When Sheridan came down the Valley burning everything, he camped not far from the old mill.  Yankees surrounded the house and it was declared that should the wagons be fired upon every house for miles should be burned to the ground.  This news terrified the miller and his sister.  But whie the miller stayed on guard this timid little woman asked a guard to accompany her and passed down the Yankee lines to Gen.

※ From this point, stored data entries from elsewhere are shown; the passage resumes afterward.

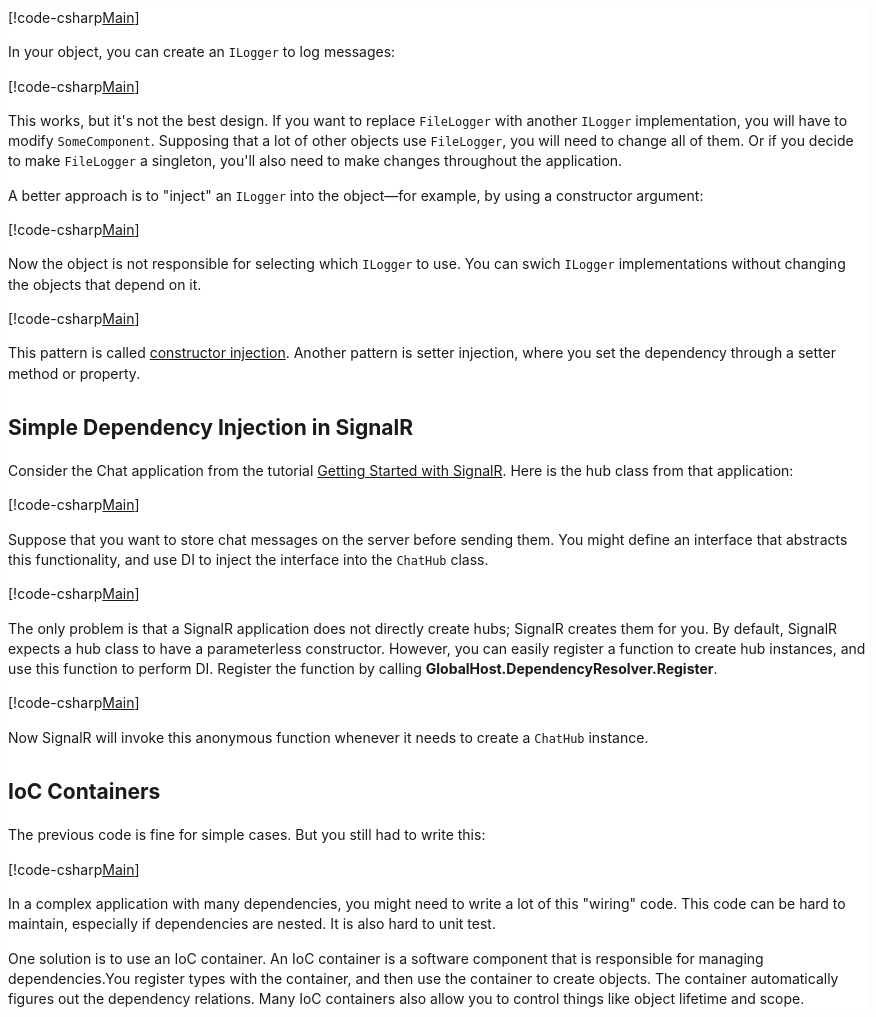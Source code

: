 [!code-csharp[Main](dependency-injection/samples/sample1.cs)]

In your object, you can create an `ILogger` to log messages:

[!code-csharp[Main](dependency-injection/samples/sample2.cs)]

This works, but it's not the best design. If you want to replace `FileLogger` with another `ILogger` implementation, you will have to modify `SomeComponent`. Supposing that a lot of other objects use `FileLogger`, you will need to change all of them. Or if you decide to make `FileLogger` a singleton, you'll also need to make changes throughout the application.

A better approach is to "inject" an `ILogger` into the object—for example, by using a constructor argument:

[!code-csharp[Main](dependency-injection/samples/sample3.cs)]

Now the object is not responsible for selecting which `ILogger` to use. You can swich `ILogger` implementations without changing the objects that depend on it.

[!code-csharp[Main](dependency-injection/samples/sample4.cs)]

This pattern is called [constructor injection](http://www.martinfowler.com/articles/injection.html#FormsOfDependencyInjection). Another pattern is setter injection, where you set the dependency through a setter method or property.

## Simple Dependency Injection in SignalR

Consider the Chat application from the tutorial [Getting Started with SignalR](../getting-started/tutorial-getting-started-with-signalr.md). Here is the hub class from that application:

[!code-csharp[Main](dependency-injection/samples/sample5.cs)]

Suppose that you want to store chat messages on the server before sending them. You might define an interface that abstracts this functionality, and use DI to inject the interface into the `ChatHub` class.

[!code-csharp[Main](dependency-injection/samples/sample6.cs)]

The only problem is that a SignalR application does not directly create hubs; SignalR creates them for you. By default, SignalR expects a hub class to have a parameterless constructor. However, you can easily register a function to create hub instances, and use this function to perform DI. Register the function by calling **GlobalHost.DependencyResolver.Register**.

[!code-csharp[Main](dependency-injection/samples/sample7.cs)]

Now SignalR will invoke this anonymous function whenever it needs to create a `ChatHub` instance.

## IoC Containers

The previous code is fine for simple cases. But you still had to write this:

[!code-csharp[Main](dependency-injection/samples/sample8.cs)]

In a complex application with many dependencies, you might need to write a lot of this "wiring" code. This code can be hard to maintain, especially if dependencies are nested. It is also hard to unit test.

One solution is to use an IoC container. An IoC container is a software component that is responsible for managing dependencies.You register types with the container, and then use the container to create objects. The container automatically figures out the dependency relations. Many IoC containers also allow you to control things like object lifetime and scope.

Sheridan’s tent.  Then she begged him to spare the mill for the people of the town, and he politely assured her that the mill should be saved and told her he would give her writings to show it must not be destroyed.  She did not receive the writings, but the mill was again saved.

The miller has passed on to his reward, but the sister still lives and has in her possession the Testament carried during the four years by her husband.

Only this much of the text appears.